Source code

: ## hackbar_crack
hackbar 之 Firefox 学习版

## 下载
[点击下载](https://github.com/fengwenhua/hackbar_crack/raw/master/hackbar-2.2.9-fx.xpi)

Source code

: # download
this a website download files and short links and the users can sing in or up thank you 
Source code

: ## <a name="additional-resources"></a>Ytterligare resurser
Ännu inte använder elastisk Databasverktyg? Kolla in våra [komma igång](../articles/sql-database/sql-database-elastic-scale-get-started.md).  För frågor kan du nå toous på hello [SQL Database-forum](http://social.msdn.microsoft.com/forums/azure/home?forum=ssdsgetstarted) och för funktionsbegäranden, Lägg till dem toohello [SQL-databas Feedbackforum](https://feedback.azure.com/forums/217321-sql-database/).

* * *

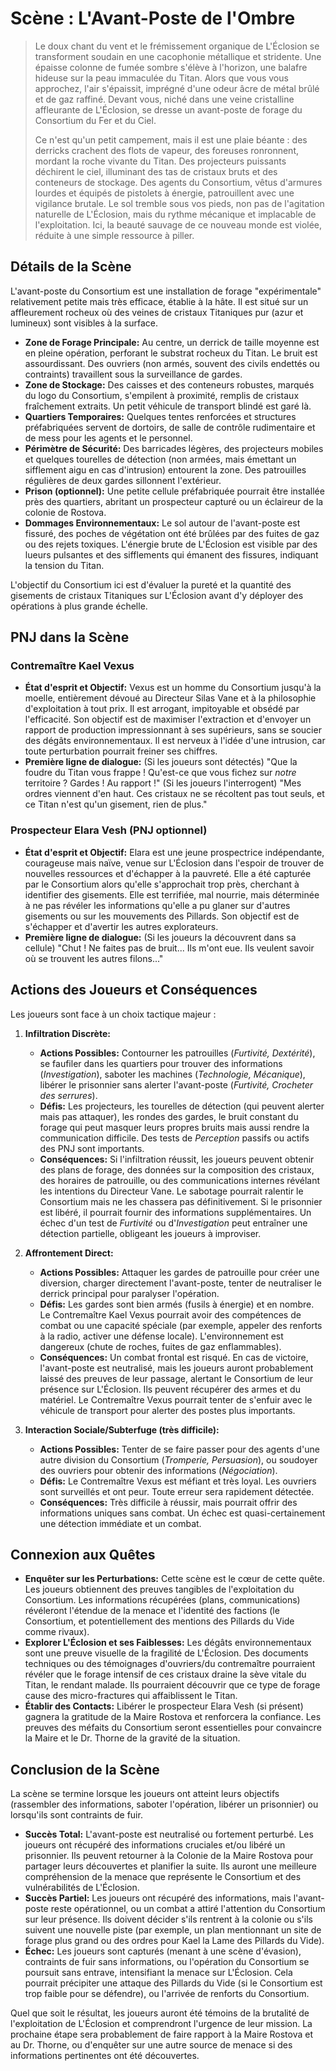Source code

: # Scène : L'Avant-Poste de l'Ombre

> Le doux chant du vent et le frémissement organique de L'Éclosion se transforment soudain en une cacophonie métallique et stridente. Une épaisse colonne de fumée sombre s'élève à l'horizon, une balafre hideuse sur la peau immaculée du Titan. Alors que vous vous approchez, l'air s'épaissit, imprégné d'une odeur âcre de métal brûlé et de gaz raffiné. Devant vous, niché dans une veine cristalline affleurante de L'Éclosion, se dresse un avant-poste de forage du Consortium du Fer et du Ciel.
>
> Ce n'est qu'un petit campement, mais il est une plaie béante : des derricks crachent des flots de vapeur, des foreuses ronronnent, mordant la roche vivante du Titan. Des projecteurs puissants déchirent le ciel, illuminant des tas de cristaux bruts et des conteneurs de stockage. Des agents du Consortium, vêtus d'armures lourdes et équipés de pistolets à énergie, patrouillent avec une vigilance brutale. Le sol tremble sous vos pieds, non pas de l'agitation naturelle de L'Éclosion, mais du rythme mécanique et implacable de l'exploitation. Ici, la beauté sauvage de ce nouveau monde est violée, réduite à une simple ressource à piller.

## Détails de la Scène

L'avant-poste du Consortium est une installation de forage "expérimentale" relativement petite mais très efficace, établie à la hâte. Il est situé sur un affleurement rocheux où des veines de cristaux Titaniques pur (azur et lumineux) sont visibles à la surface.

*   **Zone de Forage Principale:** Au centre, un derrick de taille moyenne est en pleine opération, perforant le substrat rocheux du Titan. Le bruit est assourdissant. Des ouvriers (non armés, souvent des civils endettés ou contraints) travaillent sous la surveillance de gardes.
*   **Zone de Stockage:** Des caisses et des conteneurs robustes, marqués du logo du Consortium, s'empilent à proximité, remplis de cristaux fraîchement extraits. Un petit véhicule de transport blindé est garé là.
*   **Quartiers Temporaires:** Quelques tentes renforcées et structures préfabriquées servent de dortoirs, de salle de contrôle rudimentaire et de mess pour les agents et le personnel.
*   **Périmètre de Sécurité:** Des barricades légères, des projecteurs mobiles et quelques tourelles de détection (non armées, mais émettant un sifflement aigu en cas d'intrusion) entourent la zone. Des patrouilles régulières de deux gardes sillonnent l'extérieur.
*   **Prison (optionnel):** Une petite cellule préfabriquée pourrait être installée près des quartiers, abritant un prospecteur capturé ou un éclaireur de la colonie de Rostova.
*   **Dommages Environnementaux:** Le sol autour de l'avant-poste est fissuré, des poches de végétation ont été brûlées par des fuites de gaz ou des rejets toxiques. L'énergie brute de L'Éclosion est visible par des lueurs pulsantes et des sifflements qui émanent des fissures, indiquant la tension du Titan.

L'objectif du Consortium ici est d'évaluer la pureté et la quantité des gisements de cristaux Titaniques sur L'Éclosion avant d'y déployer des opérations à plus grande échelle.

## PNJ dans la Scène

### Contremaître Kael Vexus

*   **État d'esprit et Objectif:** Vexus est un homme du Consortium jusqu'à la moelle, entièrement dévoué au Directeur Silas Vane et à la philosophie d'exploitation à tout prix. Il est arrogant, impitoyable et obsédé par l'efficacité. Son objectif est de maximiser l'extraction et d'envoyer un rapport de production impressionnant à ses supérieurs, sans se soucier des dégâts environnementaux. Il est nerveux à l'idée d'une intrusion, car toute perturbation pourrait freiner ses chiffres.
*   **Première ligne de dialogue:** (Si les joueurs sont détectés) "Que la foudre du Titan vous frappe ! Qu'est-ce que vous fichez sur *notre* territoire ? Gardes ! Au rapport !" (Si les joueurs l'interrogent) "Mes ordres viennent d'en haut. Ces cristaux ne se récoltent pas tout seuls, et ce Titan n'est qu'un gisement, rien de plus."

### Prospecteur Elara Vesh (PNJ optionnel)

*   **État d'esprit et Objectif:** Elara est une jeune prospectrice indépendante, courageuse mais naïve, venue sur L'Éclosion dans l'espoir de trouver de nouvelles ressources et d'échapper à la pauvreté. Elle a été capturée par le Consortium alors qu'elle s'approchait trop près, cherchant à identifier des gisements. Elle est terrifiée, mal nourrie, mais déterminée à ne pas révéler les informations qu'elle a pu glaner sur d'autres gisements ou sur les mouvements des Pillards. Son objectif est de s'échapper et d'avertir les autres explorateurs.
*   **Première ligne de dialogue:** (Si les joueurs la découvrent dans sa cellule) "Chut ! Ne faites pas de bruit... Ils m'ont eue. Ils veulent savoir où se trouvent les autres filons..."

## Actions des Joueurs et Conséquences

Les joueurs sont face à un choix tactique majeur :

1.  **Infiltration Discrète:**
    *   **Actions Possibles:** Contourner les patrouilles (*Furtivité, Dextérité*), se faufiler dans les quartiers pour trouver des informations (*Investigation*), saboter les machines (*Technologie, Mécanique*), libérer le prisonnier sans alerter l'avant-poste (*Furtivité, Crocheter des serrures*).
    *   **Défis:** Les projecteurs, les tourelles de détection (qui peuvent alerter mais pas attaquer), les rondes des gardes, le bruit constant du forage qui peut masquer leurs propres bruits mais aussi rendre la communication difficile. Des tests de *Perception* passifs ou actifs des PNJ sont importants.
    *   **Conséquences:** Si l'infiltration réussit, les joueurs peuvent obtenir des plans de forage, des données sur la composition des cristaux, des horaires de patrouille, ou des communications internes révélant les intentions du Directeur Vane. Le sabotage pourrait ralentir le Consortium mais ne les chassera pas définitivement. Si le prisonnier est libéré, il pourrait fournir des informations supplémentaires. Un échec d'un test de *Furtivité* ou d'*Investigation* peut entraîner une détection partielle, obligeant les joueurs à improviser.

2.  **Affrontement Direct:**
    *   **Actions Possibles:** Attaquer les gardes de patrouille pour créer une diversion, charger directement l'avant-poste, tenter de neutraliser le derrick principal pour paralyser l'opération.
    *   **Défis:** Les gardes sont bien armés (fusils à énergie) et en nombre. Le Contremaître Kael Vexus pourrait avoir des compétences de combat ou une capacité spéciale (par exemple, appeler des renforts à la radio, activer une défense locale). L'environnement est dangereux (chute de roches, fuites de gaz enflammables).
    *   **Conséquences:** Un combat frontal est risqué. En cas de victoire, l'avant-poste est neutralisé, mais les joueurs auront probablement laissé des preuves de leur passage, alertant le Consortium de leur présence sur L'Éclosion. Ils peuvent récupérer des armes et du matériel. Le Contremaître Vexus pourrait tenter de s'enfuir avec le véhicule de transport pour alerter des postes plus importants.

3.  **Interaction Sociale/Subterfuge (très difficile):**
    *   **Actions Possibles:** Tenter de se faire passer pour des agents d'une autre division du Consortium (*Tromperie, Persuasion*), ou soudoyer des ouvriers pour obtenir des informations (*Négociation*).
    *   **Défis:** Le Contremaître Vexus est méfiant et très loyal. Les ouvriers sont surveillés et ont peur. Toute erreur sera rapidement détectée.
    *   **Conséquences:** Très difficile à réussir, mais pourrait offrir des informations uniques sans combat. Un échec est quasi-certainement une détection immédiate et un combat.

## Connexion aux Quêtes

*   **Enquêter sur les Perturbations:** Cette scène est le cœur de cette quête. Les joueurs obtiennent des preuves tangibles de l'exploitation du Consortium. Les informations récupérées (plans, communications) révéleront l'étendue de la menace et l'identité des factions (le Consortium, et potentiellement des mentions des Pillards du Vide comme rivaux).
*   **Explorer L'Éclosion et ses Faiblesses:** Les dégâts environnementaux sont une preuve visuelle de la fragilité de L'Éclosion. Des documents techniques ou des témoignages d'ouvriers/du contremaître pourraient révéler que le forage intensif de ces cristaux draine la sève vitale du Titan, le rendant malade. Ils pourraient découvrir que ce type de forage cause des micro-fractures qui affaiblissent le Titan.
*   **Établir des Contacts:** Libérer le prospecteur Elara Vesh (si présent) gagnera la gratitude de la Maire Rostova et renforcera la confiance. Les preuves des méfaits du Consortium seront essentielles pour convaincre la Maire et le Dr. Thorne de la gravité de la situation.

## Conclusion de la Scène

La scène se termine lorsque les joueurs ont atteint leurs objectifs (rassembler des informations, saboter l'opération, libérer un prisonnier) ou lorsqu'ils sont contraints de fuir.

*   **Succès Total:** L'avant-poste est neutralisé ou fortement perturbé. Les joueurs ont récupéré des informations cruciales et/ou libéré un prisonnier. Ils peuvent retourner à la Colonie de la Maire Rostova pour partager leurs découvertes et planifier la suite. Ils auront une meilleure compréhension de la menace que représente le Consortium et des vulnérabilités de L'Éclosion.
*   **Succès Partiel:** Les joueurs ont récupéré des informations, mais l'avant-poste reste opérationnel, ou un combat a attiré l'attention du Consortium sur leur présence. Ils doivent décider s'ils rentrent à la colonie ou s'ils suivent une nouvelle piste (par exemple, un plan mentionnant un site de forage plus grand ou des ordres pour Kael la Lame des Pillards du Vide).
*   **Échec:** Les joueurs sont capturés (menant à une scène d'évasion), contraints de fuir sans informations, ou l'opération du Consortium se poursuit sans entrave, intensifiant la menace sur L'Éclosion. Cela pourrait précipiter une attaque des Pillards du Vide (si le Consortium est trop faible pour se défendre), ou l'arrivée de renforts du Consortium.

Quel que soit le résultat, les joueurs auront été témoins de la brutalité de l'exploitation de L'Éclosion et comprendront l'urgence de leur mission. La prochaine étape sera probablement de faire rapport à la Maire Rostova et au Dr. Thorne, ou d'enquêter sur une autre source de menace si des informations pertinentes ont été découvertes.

= INSTRUCTIONS TO FOLLOW =
Lines that hold "ligne" are the ones to copy, so pick each out from the data.

= REPLY TO THE EXERCISE =
*   **Première ligne de dialogue:** (Si les joueurs sont détectés) "Que la foudre du Titan vous frappe ! Qu'est-ce que vous fichez sur *notre* territoire ? Gardes ! Au rapport !" (Si les joueurs l'interrogent) "Mes ordres viennent d'en haut. Ces cristaux ne se récoltent pas tout seuls, et ce Titan n'est qu'un gisement, rien de plus."
*   **Première ligne de dialogue:** (Si les joueurs la découvrent dans sa cellule) "Chut ! Ne faites pas de bruit... Ils m'ont eue. Ils veulent savoir où se trouvent les autres filons..."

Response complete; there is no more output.